Natural News

Natural News

Harperella: An Endangered Wetland Plant

Arkansas Natural Heritage Commission - Wednesday, November 14, 2018
by Brent Baker

Wetlands can support a variety of plants, and accommodate a number of rare plants as well. Almost 20 percent of the plants considered to be of state conservation concern in Arkansas are wetland species, and another significant percentage occurs in both wetland and upland habitats. These wetland plants are rare for a variety of reasons. Some depend on specific types of wetlands, which are themselves rare (e.g., seeps, wet prairies). Others have declined due to wetland degradation (e.g., pollution, sedimentation) or habitat loss (e.g., conversion of wetlands to agricultural land, urban development, etc.).
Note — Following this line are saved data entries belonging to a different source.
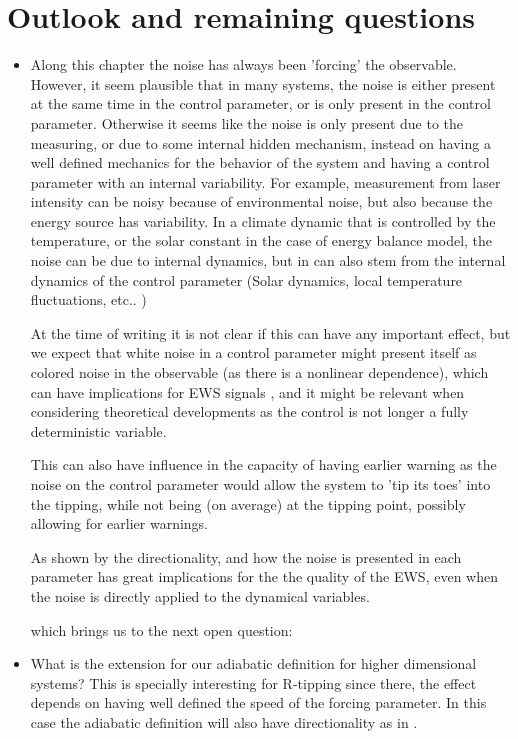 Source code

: \section{Outlook and remaining questions}

\begin{itemize}
	\item Along this chapter the noise has always been 'forcing' the observable. However, it seem plausible that in many systems, the noise is either present at the same time in the control parameter, or is only present in the control parameter. 
	Otherwise it seems like the noise is only present due to the measuring, or due to some internal hidden mechanism, instead on having a well defined mechanics for the behavior of the system and having a control parameter with an internal variability. 
	For example, measurement from laser intensity can be noisy because of environmental noise, but also because the energy source has variability. 
	In a climate dynamic that is controlled by the temperature, or the solar constant in the case of energy balance model, the noise can be due to internal dynamics, but in can also stem from the internal dynamics of the control parameter (Solar dynamics, local temperature fluctuations, etc.. )
	
	At the time of writing it is not clear if this can have any important effect, but we expect that white noise in a control parameter might present itself as colored noise in the observable (as there is a nonlinear dependence), which can have implications for EWS signals \citep{Dutta2018,Bury2020}, and it might be relevant when considering theoretical developments as the control is not longer a fully deterministic variable. 
	
	This can also have influence in the capacity of having earlier warning as the noise on the control parameter would allow the system to 'tip its toes' into the tipping, while not being (on average) at the tipping point, possibly allowing for earlier warnings.
	
	As shown by \cite{Patterson2021} the directionality, and how the noise is presented in each parameter has great implications for the  the quality of the EWS, even when the noise is directly applied to the dynamical variables.
	
	which brings us to the next open question:
	
	\item What is the extension for our adiabatic definition for higher dimensional systems? This is specially interesting for R-tipping since there, the effect depends on having well defined the speed of the forcing parameter. 
	In this case the adiabatic definition will also have directionality as in \cite{Patterson2021}.
	

\end{itemize}
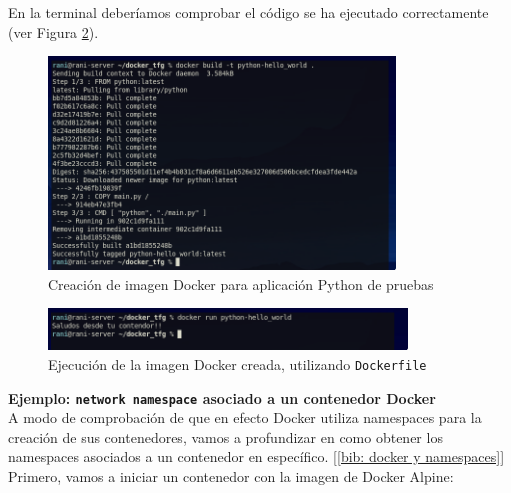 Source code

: \documentclass[12pt]{article}
\begin{document}
\begin{enumerate}
	\noindent En la terminal deberíamos comprobar el código se ha ejecutado correctamente (ver Figura \ref{img: dockerfile python run}).
	
	\begin{figure}[h]
		\begin{center}
			\includegraphics[width=0.82\textwidth]{img/dockerfile_build.png}
			\caption{Creación de imagen Docker para aplicación Python de pruebas}
			\label{img: dockerfile python build}
		\end{center}
	\end{figure}

	\begin{figure}[h]
		\begin{center}
			\includegraphics[width=0.85\textwidth]{img/dockerfile_run.png}
			\caption{Ejecución de la imagen Docker creada, utilizando \texttt{Dockerfile}}
			\label{img: dockerfile python run}
		\end{center}
	\end{figure}
	
	\end{enumerate}
	
	\pagebreak
	
	\noindent \textbf{\large Ejemplo: \texttt{network namespace} asociado a un contenedor Docker}\\
	
	\noindent A modo de comprobación de que en efecto Docker utiliza namespaces para la creación de sus contenedores, vamos a profundizar en como obtener los namespaces asociados a un contenedor en específico. [\ref{bib: docker y namespaces}] \\
	
	\noindent Primero, vamos a iniciar un contenedor con la imagen de Docker Alpine:
	
\end{document}
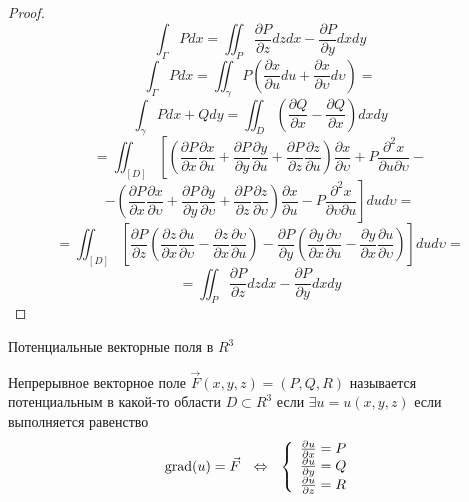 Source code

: \begin{proof}
  $$
  \int_{\Gamma} P dx = \iint_P
    \frac{\partial P}{\partial z} dz dx
    -
    \frac{\partial P}{\partial y} dx dy
  $$
  $$
  \int_{\Gamma} P dx = \iint_{\gamma}
    P
    \left(
      \frac{\partial x}{\partial u} du
      +
      \frac{\partial x}{\partial \upsilon} d\upsilon
    \right)
  =
  $$
  $$
  \int_{\gamma} Pdx + Qdy = \iint_D
    \left(
      \frac{\partial Q}{\partial x}
      -
      \frac{\partial Q}{\partial x}
    \right)
    dx dy
  $$
  $$
  = \iint_{[D]}
    \left[
      \left(
        \frac{\partial P}{\partial x}
        \frac{\partial x}{\partial u}
        +
        \frac{\partial P}{\partial y}
        \frac{\partial y}{\partial u}
        +
        \frac{\partial P}{\partial z}
        \frac{\partial z}{\partial u}
      \right)
      \frac{\partial x}{\partial \upsilon}
      +
      P \frac{\partial^2 x}{\partial u \partial \upsilon}
    \right.
    -
  $$
  $$
    \left.
      -
      \left(
        \frac{\partial P}{\partial x}
        \frac{\partial x}{\partial \upsilon}
        +
        \frac{\partial P}{\partial y}
        \frac{\partial y}{\partial \upsilon}
        +
        \frac{\partial P}{\partial z}
        \frac{\partial z}{\partial \upsilon}
      \right)
      \frac{\partial x}{\partial u}
      -
      P \frac{\partial^2 x}{\partial \upsilon \partial u}
    \right]
    du d\upsilon
  =
  $$
  $$
  = \iint_{[D]}
    \left[
      \frac{\partial P}{\partial z}
      \left(
        \frac{\partial z}{\partial x}
        \frac{\partial u}{\partial \upsilon}
        -
        \frac{\partial z}{\partial x}
        \frac{\partial \upsilon}{\partial u}
      \right)
      -
      \frac{\partial P}{\partial y}
      \left(
        \frac{\partial y}{\partial x}
        \frac{\partial \upsilon}{\partial u}
        -
        \frac{\partial y}{\partial x}
        \frac{\partial u}{\partial \upsilon}
      \right)
    \right]
    du d\upsilon =
  $$
  $$
  = \iint_P
    \frac{\partial P}{\partial z} dz dx
    -
    \frac{\partial P}{\partial y} dx dy
  $$
\end{proof}

\begin{title}[\Large]
  Потенциальные векторные поля в $R^3$
\end{title}

\begin{define}
  Непрерывное векторное поле $\vec F(x,y,z) = (P, Q, R)$ называется
  потенциальным в какой-то области $D \subset R^3$ если $\exists u = u(x,y,z)$
  если выполняется равенство
  $$
  \mathrm{grad} (u) = \vec F ~~ \Leftrightarrow ~~
  \left\{
  \begin{array}{l}
    \frac{\partial u}{\partial x} = P \\
    \frac{\partial u}{\partial y} = Q \\
    \frac{\partial u}{\partial z} = R
  \end{array}
  \right.
  $$
\end{define}

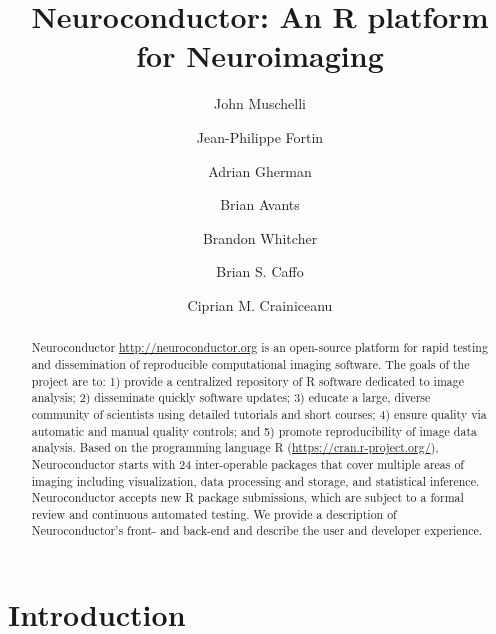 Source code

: \documentclass[]{elsarticle} %
\newcommand{\fixme}[1]{{\color{red} #1}}
\begin{document}
\begin{frontmatter}

  \title{Neuroconductor: An R platform for Neuroimaging}
    \author[JHU]{John Muschelli}
    \author[Penn]{Jean-Philippe Fortin}
  
    \author[JHU]{Adrian Gherman}
   \author[]{Brian Avants}
   
   \author[]{Brandon Whitcher}
   
    \author[JHU]{Brian S. Caffo}
  
    \author[JHU]{Ciprian M. Crainiceanu}
  
      \address[JHU]{Johns Hopkins Bloomberg School of Public Health, Department of
Biostatistics, 615 N Wolfe St, Baltimore, MD, 21205}
    \address[Penn]{Perelman School of Medicine, University of Pennsylvania, Department of
Biostatistics and Epidemiology, 423 Guardian Drive, Philadelphia, PA
19104}
  
  \begin{abstract}
Neuroconductor \url{http://neuroconductor.org}  is an open-source platform for rapid testing and dissemination of reproducible computational imaging software. The goals of the project are to: 1) provide a centralized repository of R software dedicated to image analysis; 2) disseminate quickly software updates; 3) educate a large, diverse community of scientists using detailed tutorials and short courses; 4) ensure quality via automatic and manual quality controls; and 5) promote reproducibility of image data analysis. Based on the  programming language R (\url{https://cran.r-project.org/}), Neuroconductor starts with \fixme{24} inter-operable packages that cover multiple areas of imaging including visualization, data processing and storage, and statistical inference. Neuroconductor accepts new R package submissions, which are subject to a formal review and continuous automated testing. We provide a description of Neuroconductor's front- and back-end  and describe the user and developer experience.  
  \end{abstract}
 
 \end{frontmatter}

\section{Introduction}\label{introduction}
\end{document}
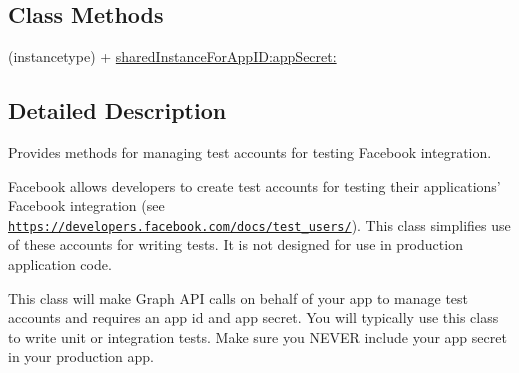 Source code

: \subsection*{Class Methods}
\begin{DoxyCompactItemize}
\item 
(instancetype) + \hyperlink{interface_f_b_s_d_k_test_users_manager_a19d2ddda3cf14c5c2969165311cff3e5}{shared\-Instance\-For\-App\-I\-D\-:app\-Secret\-:}
\end{DoxyCompactItemize}


\subsection{Detailed Description}
Provides methods for managing test accounts for testing Facebook integration.

Facebook allows developers to create test accounts for testing their applications' Facebook integration (see \href{https://developers.facebook.com/docs/test_users/}{\tt https\-://developers.\-facebook.\-com/docs/test\-\_\-users/}). This class simplifies use of these accounts for writing tests. It is not designed for use in production application code.

This class will make Graph A\-P\-I calls on behalf of your app to manage test accounts and requires an app id and app secret. You will typically use this class to write unit or integration tests. Make sure you N\-E\-V\-E\-R include your app secret in your production app. 

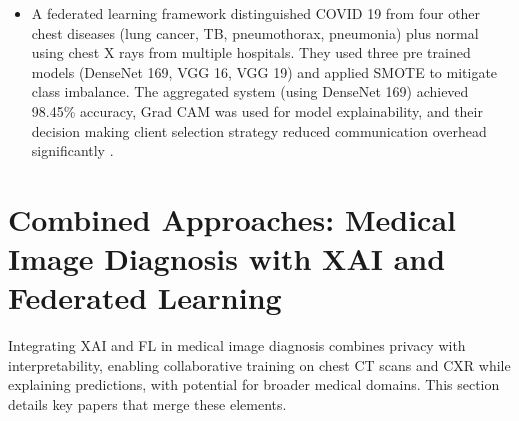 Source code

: \begin{itemize}
	\item A federated learning framework distinguished COVID 19 from four other chest diseases (lung cancer, TB, pneumothorax, pneumonia) plus normal using chest X rays from multiple hospitals. They used three pre trained models (DenseNet 169, VGG 16, VGG 19) and applied SMOTE to mitigate class imbalance. The aggregated system (using DenseNet 169) achieved 98.45\% accuracy, Grad CAM was used for model explainability, and their decision making client selection strategy reduced communication overhead significantly \cite{ref35}.
\end{itemize}

\section[Combined Approaches]{Combined Approaches: Medical Image Diagnosis with XAI and Federated Learning}

Integrating XAI and FL in medical image diagnosis combines privacy with interpretability, enabling collaborative training on chest CT scans and CXR while explaining predictions, with potential for broader medical domains. This section details key papers that merge these elements.

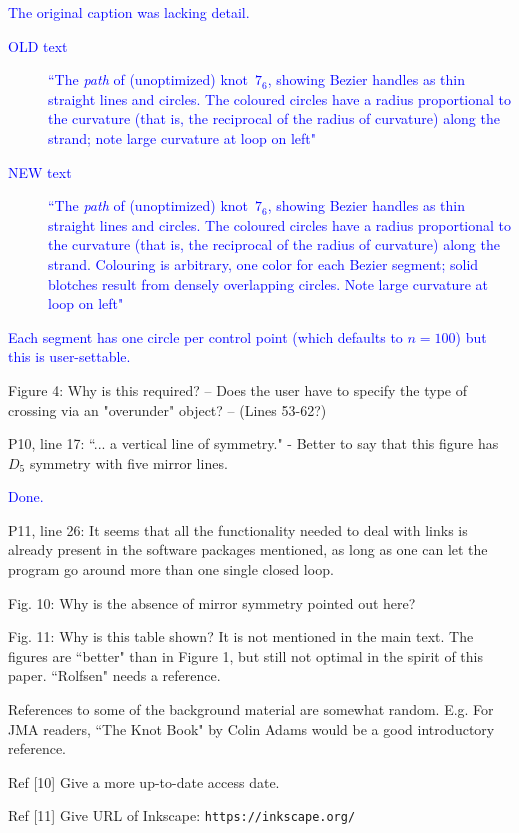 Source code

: \documentclass[12pt]{article}
\begin{document}
\textcolor{blue}{The original caption was lacking detail.
  \begin{description}
  \item[OLD text] ``The \emph{path} of (unoptimized) knot~$7_6$,
    showing Bezier handles as thin straight lines and circles.  The
    coloured circles have a radius proportional to the curvature (that
    is, the reciprocal of the radius of curvature) along the strand;
    note large curvature at loop on left"
  \item[NEW text] ``The \emph{path} of (unoptimized) knot~$7_6$,
    showing Bezier handles as thin straight lines and circles.  The
    coloured circles have a radius proportional to the curvature (that
    is, the reciprocal of the radius of curvature) along the strand.
    Colouring is arbitrary, one color for each Bezier segment; solid
    blotches result from densely overlapping circles.  Note large
    curvature at loop on left"
  \end{description}
  Each segment has one circle per control point (which defaults to
  $n=100$) but this is user-settable.
}



Figure 4: Why is this required?  -- Does the user have to specify the
type of crossing via an "overunder" object?  -- (Lines 53-62?)

P10, line 17: ``... a vertical line of symmetry." - Better to say that
this figure has $D_5$ symmetry with five mirror lines.

\textcolor{blue}{Done.}

P11, line 26: It seems that all the functionality needed to deal with
links is already present in the software packages mentioned, as long
as one can let the program go around more than one single closed loop.

Fig. 10: Why is the absence of mirror symmetry pointed out here?

Fig. 11: Why is this table shown?  It is not mentioned in the main
text.  The figures are ``better" than in Figure 1, but still not
optimal in the spirit of this paper.  ``Rolfsen" needs a reference.

References to some of the background material are somewhat random.
E.g.  For JMA readers, ``The Knot Book" by Colin Adams would be a good
introductory reference.

Ref [10]  Give a more up-to-date access date.

Ref [11]  Give URL of  Inkscape:  {\tt https://inkscape.org/}
\end{document}
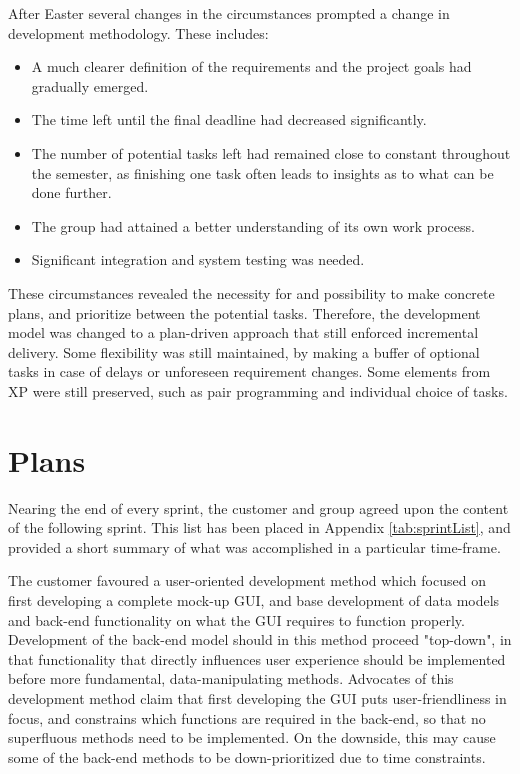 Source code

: After Easter several changes in the circumstances prompted a change in development methodology. These includes:
\begin{itemize}
\item A much clearer definition of the requirements and the project goals had gradually emerged.
\item The time left until the final deadline had decreased significantly.
\item The number of potential tasks left had remained close to constant throughout the semester, as finishing one task often leads to insights as to what can be done further.
\item The group had attained a better understanding of its own work process. 
\item Significant integration and system testing was needed.
\end{itemize}
These circumstances revealed the necessity for and possibility to make concrete plans, and prioritize between the potential tasks. Therefore,  the development model was changed to a plan-driven approach that still enforced incremental delivery. Some flexibility was still maintained, by making a buffer of optional tasks in case of delays or unforeseen requirement changes. Some elements from XP were still preserved, such as pair programming and individual choice of tasks.


\section{Plans}	

Nearing the end of every sprint, the customer and group agreed upon the content of the following sprint. This list has been placed in Appendix \ref{tab:sprintList}, and provided a short summary of what was accomplished in a particular time-frame. 

The customer favoured a user-oriented development method which focused on first developing a complete mock-up GUI, and base development of data models and back-end functionality on what the GUI requires to function properly. Development of the back-end model should in this method proceed "top-down", in that functionality that directly influences user experience should be implemented before more fundamental, data-manipulating methods. Advocates of this development method claim that first developing the GUI puts user-friendliness in focus, and constrains which functions are required in the back-end, so that no superfluous methods need to be implemented. On the downside, this may cause some of the back-end methods to be down-prioritized due to time constraints.

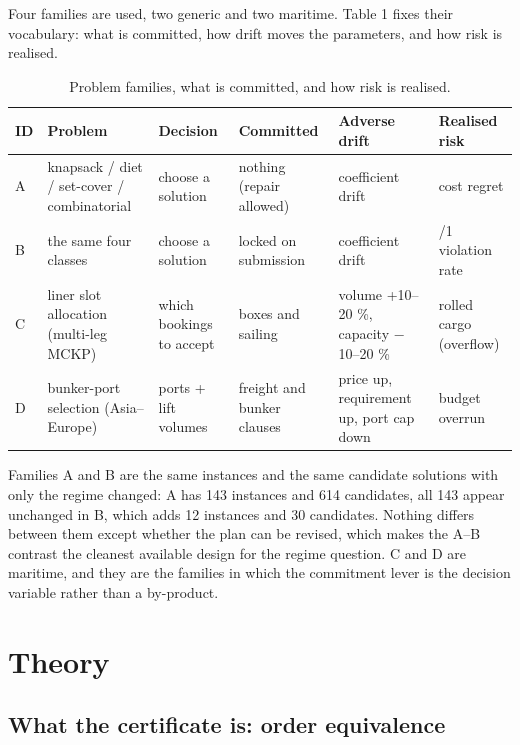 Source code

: \documentclass[preprint,12pt,letterpaper]{elsarticle}
\theoremstyle{definition}
\theoremstyle{plain}
\begin{document}
Four families are used, two generic and two maritime. Table 1 fixes their vocabulary: what is committed, how drift moves the parameters, and how risk is realised.

\begin{table}[t]
\centering
\caption{Problem families, what is committed, and how risk is realised.}
\small
\setlength{\tabcolsep}{5pt}
\begin{tabular}{@{}>{\raggedright\arraybackslash}p{26.0pt}>{\raggedright\arraybackslash}p{102.0pt}>{\raggedright\arraybackslash}p{62.8pt}>{\raggedright\arraybackslash}p{74.4pt}>{\raggedright\arraybackslash}p{97.7pt}>{\raggedright\arraybackslash}p{71.1pt}@{}}
\toprule
ID & Problem & Decision & Committed & Adverse drift & Realised risk \\
\midrule
A & knapsack / diet / set-cover / combinatorial & choose a solution & nothing (repair allowed) & coefficient drift & cost regret \\
B & the same four classes & choose a solution & locked on submission & coefficient drift & 0/1 violation rate \\
C & liner slot allocation (multi-leg MCKP) & which bookings to accept & boxes and sailing & volume +10--20 \%, capacity $-$10--20 \% & rolled cargo (overflow) \\
D & bunker-port selection (Asia--Europe) & ports + lift volumes & freight and bunker clauses & price up, requirement up, port cap down & budget overrun \\
\bottomrule
\end{tabular}
\end{table}

Families A and B are the same instances and the same candidate solutions with only the regime changed: A has 143 instances and 614 candidates, all 143 appear unchanged in B, which adds 12 instances and 30 candidates. Nothing differs between them except whether the plan can be revised, which makes the A--B contrast the cleanest available design for the regime question. C and D are maritime, and they are the families in which the commitment lever is the decision variable rather than a by-product.

\section{Theory}

\subsection{What the certificate is: order equivalence}
\end{document}
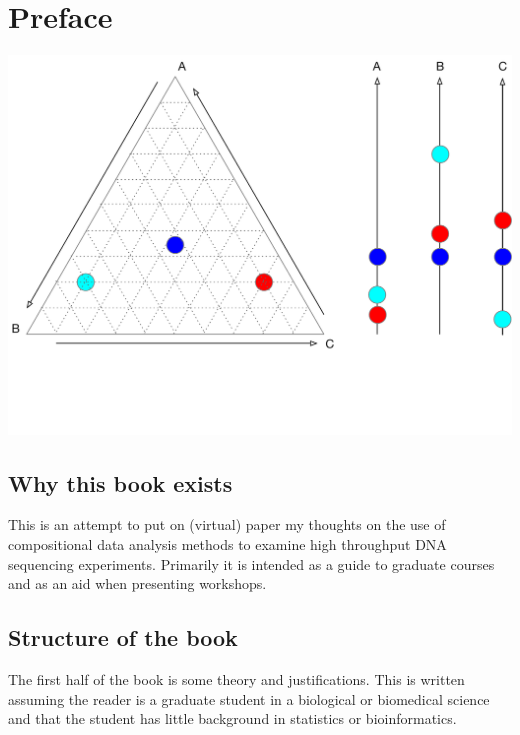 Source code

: \documentclass[onecolumn]{article}
\author{}
\date{\vspace{-2.5em}}
\begin{document}
{
\setcounter{tocdepth}{3}
\tableofcontents
}
\hypertarget{preface}{%
\section*{Preface}\label{preface}}

\includegraphics{figs/simplex.pdf}

\hypertarget{why-this-book-exists}{%
\subsection*{Why this book exists}\label{why-this-book-exists}}

This is an attempt to put on (virtual) paper my thoughts on the use of compositional data analysis methods to examine high throughput DNA sequencing experiments. Primarily it is intended as a guide to graduate courses and as an aid when presenting workshops.

\hypertarget{structure-of-the-book}{%
\subsection*{Structure of the book}\label{structure-of-the-book}}

The first half of the book is some theory and justifications. This is written assuming the reader is a graduate student in a biological or biomedical science and that the student has little background in statistics or bioinformatics.
\end{document}
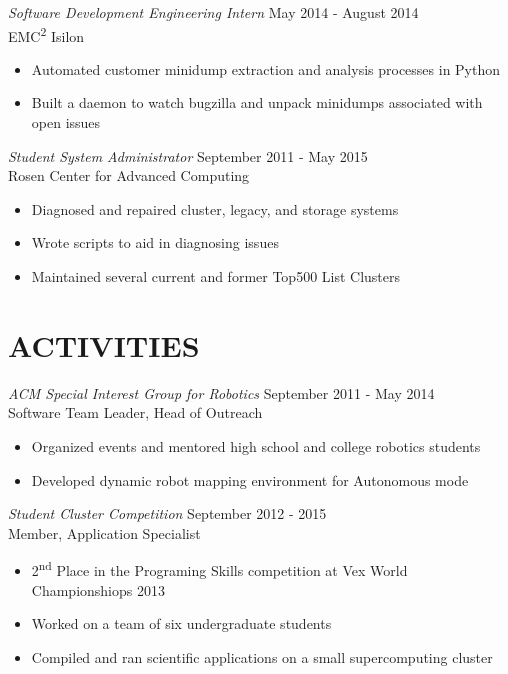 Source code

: \documentclass[line,margin]{res}
\begin{document}
\begin{resume}
    {\sl Software Development Engineering Intern} \hfill May 2014 - August 2014 \\
      EMC\textsuperscript{2} Isilon
      \begin{itemize}  \itemsep -2pt
        \item Automated customer minidump extraction and analysis processes in Python
        \item Built a daemon to watch bugzilla and unpack minidumps associated with open issues
      \end{itemize}

    {\sl Student System Administrator} \hfill September 2011 - May 2015 \\
      Rosen Center for Advanced Computing
      \begin{itemize}  \itemsep -2pt %
        \item Diagnosed and repaired cluster, legacy, and storage systems
        \item Wrote scripts to aid in diagnosing issues
        \item Maintained several current and former Top500 List Clusters
      \end{itemize}

  \section{\textcolor{TealBlue}{ACTIVITIES}}
    {\sl ACM Special Interest Group for Robotics} \hfill September 2011 - May 2014 \\
      Software Team Leader, Head of Outreach
      \begin{itemize}  \itemsep -2pt %
        \item Organized events and mentored high school and college robotics students
        \item Developed dynamic robot mapping environment for Autonomous mode
      \end{itemize}
    
    {\sl Student Cluster Competition} \hfill September 2012 - 2015 \\
      Member, Application Specialist
      \begin{itemize}  \itemsep -2pt %
        \item 2\textsuperscript{nd} Place in the Programing Skills competition at Vex World Championshiops 2013
        \item Worked on a team of six undergraduate students
        \item Compiled and ran scientific applications on a small supercomputing cluster
      \end{itemize}
  

\end{resume}
\end{document}
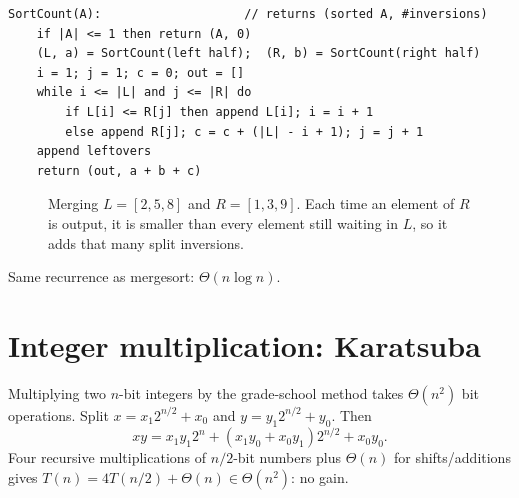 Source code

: \begin{lstlisting}[style=pseudo]
SortCount(A):                    // returns (sorted A, #inversions)
    if |A| <= 1 then return (A, 0)
    (L, a) = SortCount(left half);  (R, b) = SortCount(right half)
    i = 1; j = 1; c = 0; out = []
    while i <= |L| and j <= |R| do
        if L[i] <= R[j] then append L[i]; i = i + 1
        else append R[j]; c = c + (|L| - i + 1); j = j + 1
    append leftovers
    return (out, a + b + c)
\end{lstlisting}

\begin{figure}[H]
\centering
{}
\caption{Merging $L=[2,5,8]$ and $R=[1,3,9]$. Each time an element of $R$
is output, it is smaller than every element still waiting in $L$, so it
adds that many split inversions.}
\end{figure}
Same recurrence as mergesort: $\Theta(n\log n)$.

\section{Integer multiplication: Karatsuba}
Multiplying two $n$-bit integers by the grade-school method takes $\Theta(n^2)$ bit operations.
Split $x=x_1 2^{n/2}+x_0$ and $y=y_1 2^{n/2}+y_0$. Then
\[
xy = x_1y_1 2^n + (x_1y_0+x_0y_1)2^{n/2}+x_0y_0.
\]
Four recursive multiplications of $n/2$-bit numbers plus $\Theta(n)$ for shifts/additions gives
$T(n)=4T(n/2)+\Theta(n)\in\Theta(n^2)$: no gain.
Of the vascular plants considered to be of state conservation concern, five are listed as threatened or endangered under the federal Endangered Species Act (ESA). Of those five, two are considered wetland plants: pondberry (Lindera melissifolia) and harperella (Ptilimnium nodosum). Pondberry, an endangered shrub in the laurel (Lauraceae) family, has been discussed on several occasions here in Natural News. This article takes a closer look at the state’s other endangered wetland plant, harperella.

Photo at left — Harperella and the common associate species water-willow (Justicia americana), growing in a rocky stream channel in the Ouachita Mountains. Photo by Brent Baker.

Harperella, also referred to as piedmont mock bishopweed, is an annual or perhaps short-lived perennial, herbaceous (non-woody) plant in the carrot family (Apiaceae). It is known from nine states across the Southeast, primarily from Alabama to West Virginia and Maryland, but also from west-central Arkansas and extreme southeastern Oklahoma. It is considered rare throughout its range. Image below shows the known county distribution of harperella (light green). Image courtesy of the Biota of North America Project (BONAP.org).


Harperella is a relatively dainty plant ranging in height from a few inches to a couple of feet tall, with umbels of tiny white flowers in late summer. An umbel is a cluster of flowers in which the flower stems (pedicels) originate from the same central location. Harperella plants, usually found growing together in small to large groups, have a faint dill-like scent. One of the most distinguishing characters of harperella is its hollow, yet septate (cross-partitioned), quill-like leaves which are actually reduced leaf stalks of ancestral compound leaves (“rachis-leaves”). Because of this and a few other morphological and chromosomal characteristics, harperella is sometimes treated in the separate genus Harperella (from which the common name is derived), distinct from the rest of the mock bishopweeds in the genus Ptilimnium, which have compound leaves.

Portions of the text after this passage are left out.